▶ [Problem requirements]:
In the data that follows, every line containing the word "Papafield" should be returned.

▶ [Material for this task]:
════════

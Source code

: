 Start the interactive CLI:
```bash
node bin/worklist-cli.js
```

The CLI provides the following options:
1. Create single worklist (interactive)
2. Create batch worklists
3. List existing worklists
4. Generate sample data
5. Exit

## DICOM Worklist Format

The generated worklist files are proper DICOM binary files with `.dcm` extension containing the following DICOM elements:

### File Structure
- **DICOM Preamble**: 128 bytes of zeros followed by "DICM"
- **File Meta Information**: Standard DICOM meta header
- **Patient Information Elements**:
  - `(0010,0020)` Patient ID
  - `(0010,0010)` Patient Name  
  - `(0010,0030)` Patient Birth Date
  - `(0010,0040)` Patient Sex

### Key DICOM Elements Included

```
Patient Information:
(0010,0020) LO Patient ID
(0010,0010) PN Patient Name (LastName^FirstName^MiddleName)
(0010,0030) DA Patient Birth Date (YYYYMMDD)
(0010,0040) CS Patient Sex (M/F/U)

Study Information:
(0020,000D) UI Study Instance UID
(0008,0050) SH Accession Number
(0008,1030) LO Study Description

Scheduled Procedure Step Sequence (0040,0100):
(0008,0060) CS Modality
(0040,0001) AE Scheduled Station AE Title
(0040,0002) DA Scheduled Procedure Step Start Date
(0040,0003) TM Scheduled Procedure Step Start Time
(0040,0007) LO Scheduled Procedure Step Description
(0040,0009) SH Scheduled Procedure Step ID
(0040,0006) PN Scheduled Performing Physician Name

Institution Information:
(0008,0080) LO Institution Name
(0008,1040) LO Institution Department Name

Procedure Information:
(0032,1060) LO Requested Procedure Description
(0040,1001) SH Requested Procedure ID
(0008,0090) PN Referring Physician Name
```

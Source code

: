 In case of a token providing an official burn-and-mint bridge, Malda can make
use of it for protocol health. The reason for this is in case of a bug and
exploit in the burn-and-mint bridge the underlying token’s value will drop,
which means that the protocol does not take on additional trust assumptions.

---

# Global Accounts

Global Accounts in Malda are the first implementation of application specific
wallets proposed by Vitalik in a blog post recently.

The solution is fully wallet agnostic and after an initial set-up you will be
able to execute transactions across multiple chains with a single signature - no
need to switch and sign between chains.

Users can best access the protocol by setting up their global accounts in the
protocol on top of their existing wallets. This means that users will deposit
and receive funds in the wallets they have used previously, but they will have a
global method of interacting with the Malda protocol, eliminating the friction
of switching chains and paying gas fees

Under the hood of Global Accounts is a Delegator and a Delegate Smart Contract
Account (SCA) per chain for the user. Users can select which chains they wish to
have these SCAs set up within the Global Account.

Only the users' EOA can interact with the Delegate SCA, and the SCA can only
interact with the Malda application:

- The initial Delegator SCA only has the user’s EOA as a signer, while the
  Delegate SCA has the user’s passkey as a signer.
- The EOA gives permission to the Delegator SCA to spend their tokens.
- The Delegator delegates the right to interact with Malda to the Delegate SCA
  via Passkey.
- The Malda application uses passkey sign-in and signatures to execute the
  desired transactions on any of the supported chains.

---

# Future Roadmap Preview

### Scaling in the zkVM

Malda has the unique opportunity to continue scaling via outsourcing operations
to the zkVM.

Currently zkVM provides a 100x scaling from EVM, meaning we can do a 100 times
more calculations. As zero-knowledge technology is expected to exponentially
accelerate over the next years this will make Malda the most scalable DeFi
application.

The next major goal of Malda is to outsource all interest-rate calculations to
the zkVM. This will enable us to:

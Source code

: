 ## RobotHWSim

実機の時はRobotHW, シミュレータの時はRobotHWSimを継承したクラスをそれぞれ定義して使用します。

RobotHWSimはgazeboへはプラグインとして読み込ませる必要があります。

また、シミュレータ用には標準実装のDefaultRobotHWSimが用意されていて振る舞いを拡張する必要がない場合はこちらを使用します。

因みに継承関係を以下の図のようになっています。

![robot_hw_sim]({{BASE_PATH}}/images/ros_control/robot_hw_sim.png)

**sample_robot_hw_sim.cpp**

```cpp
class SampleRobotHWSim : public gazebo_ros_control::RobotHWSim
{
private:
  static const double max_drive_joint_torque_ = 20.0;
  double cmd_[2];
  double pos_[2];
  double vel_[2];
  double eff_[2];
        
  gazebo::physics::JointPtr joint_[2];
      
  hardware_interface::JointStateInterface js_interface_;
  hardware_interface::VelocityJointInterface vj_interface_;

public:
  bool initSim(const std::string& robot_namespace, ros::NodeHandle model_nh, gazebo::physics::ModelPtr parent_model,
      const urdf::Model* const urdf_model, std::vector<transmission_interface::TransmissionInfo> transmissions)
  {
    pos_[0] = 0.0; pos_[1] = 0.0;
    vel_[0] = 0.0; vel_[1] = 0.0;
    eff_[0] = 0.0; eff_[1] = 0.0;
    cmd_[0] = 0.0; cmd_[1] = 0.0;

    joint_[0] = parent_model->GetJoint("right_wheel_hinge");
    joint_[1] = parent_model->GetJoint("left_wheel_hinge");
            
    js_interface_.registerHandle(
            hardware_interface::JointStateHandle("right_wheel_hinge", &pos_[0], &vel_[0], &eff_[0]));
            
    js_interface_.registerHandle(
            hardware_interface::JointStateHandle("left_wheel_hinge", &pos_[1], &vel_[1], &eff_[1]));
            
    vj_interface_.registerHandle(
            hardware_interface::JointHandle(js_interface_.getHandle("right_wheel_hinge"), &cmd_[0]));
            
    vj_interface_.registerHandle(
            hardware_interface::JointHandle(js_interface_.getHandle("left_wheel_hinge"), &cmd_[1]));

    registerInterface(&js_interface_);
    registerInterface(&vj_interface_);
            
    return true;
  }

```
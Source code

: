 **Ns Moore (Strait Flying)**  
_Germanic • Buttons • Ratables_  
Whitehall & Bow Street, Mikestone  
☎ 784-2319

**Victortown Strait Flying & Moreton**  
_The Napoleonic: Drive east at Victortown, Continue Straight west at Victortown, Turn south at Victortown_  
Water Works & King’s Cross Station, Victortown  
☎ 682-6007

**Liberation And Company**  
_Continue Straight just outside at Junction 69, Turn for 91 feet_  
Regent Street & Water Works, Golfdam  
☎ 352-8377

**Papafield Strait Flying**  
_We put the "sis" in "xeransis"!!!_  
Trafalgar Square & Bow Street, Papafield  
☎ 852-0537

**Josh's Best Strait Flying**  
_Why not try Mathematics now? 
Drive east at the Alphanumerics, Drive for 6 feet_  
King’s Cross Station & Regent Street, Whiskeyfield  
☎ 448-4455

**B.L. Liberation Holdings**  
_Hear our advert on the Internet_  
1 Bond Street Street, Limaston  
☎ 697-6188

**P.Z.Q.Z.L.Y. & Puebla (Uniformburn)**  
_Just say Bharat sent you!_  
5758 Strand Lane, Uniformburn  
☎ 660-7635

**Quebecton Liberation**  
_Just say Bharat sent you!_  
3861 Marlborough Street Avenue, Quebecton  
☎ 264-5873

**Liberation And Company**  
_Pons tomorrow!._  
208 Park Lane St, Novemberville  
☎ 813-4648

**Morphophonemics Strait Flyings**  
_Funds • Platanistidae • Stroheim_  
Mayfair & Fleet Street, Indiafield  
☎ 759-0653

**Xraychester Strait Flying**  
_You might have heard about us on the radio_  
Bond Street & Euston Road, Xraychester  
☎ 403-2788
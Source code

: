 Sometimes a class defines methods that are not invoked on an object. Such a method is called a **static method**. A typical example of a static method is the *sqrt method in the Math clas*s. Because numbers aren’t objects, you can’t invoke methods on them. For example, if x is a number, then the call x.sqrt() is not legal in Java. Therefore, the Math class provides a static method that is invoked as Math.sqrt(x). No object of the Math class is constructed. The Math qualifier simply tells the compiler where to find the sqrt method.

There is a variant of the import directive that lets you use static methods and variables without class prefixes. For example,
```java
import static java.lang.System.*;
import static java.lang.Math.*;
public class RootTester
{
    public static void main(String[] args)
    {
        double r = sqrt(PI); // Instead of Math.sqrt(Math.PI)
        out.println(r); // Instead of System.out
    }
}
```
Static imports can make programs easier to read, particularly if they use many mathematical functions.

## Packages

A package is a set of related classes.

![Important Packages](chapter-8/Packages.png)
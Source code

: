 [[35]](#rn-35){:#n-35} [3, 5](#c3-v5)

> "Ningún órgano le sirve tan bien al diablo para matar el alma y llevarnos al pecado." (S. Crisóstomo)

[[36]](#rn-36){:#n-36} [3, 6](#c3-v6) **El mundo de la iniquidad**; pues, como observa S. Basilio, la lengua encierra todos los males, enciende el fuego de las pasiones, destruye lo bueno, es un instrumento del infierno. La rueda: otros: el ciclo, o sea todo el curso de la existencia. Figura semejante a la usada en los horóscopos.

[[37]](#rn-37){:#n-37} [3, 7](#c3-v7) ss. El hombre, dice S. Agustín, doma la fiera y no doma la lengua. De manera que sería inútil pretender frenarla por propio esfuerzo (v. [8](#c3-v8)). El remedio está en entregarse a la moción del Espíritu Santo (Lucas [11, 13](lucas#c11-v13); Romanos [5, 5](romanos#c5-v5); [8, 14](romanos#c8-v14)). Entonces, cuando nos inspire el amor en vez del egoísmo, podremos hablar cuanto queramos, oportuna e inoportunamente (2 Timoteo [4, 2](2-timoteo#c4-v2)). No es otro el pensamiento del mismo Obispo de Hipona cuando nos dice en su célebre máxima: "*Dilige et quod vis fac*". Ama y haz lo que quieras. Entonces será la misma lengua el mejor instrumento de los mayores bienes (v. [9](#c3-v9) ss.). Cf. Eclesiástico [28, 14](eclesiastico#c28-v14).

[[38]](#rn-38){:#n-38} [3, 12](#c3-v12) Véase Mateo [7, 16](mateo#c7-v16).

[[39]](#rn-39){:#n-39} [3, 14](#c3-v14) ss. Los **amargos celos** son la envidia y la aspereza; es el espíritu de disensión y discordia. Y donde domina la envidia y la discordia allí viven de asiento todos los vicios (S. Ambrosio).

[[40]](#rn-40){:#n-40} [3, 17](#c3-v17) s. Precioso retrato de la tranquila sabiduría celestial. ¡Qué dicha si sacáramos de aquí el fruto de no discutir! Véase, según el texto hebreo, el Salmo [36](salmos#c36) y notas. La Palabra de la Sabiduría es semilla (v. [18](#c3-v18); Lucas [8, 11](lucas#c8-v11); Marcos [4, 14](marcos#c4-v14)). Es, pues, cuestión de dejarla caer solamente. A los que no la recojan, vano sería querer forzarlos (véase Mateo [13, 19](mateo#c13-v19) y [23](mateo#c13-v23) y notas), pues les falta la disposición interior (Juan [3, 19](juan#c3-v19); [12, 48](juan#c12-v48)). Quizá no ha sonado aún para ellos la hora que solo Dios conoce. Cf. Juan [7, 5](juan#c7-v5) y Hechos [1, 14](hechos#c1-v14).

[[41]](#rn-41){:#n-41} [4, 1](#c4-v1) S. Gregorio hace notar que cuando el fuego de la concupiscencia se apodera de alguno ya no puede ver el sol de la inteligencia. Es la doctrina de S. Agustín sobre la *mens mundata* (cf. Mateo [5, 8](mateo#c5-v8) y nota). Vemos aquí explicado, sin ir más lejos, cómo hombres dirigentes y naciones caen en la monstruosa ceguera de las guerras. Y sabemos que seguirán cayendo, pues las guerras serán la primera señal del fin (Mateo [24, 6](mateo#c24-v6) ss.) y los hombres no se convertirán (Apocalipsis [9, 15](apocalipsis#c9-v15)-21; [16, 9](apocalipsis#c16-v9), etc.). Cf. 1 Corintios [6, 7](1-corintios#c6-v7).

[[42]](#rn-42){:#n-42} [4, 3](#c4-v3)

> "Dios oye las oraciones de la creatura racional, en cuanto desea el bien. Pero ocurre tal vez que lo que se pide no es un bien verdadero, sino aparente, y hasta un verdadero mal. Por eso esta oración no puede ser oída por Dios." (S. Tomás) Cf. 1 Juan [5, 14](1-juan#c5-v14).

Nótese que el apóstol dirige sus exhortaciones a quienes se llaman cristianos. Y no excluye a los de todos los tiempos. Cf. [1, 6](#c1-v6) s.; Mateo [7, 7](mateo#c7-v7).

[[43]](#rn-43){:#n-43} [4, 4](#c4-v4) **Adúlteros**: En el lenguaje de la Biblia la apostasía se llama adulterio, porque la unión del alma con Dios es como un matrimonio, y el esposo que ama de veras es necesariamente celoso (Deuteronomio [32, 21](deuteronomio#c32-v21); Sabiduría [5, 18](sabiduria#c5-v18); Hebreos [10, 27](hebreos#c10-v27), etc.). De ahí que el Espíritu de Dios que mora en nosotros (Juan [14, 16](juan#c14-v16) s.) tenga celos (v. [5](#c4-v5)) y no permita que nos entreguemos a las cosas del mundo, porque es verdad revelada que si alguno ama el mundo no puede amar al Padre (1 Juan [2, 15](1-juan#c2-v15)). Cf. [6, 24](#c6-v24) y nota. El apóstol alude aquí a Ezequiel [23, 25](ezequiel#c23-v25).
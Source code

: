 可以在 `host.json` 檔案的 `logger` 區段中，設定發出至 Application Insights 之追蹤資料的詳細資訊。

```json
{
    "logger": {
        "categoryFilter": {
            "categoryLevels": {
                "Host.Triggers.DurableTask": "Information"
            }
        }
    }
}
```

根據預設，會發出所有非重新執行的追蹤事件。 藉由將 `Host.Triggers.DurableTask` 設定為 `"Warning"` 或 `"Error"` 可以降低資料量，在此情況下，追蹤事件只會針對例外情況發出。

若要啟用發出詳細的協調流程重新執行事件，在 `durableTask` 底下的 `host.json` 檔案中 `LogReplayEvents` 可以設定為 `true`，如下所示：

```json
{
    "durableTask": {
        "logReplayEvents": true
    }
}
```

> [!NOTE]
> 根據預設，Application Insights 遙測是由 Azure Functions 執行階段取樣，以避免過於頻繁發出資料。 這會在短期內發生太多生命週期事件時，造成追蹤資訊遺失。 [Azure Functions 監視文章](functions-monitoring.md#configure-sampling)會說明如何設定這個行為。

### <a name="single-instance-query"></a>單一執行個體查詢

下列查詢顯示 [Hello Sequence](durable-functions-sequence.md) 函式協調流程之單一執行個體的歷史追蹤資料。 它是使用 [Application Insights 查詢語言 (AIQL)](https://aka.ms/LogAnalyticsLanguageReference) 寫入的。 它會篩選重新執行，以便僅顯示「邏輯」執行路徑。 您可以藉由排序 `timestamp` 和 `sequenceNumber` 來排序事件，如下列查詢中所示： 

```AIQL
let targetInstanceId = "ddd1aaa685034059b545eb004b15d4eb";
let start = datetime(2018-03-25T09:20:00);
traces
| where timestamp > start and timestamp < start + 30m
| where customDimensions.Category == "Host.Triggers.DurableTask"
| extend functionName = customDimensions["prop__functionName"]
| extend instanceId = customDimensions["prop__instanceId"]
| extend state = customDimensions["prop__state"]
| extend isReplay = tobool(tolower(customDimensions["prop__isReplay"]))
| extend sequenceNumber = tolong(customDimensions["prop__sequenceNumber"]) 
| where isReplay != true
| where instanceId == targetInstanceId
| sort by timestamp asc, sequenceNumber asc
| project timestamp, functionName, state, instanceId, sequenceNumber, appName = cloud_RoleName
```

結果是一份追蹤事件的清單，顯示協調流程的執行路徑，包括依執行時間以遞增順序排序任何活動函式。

════════

▶ [Response box]:
**Papafield Strait Flying**  
Trafalgar Square & Bow Street, Papafield  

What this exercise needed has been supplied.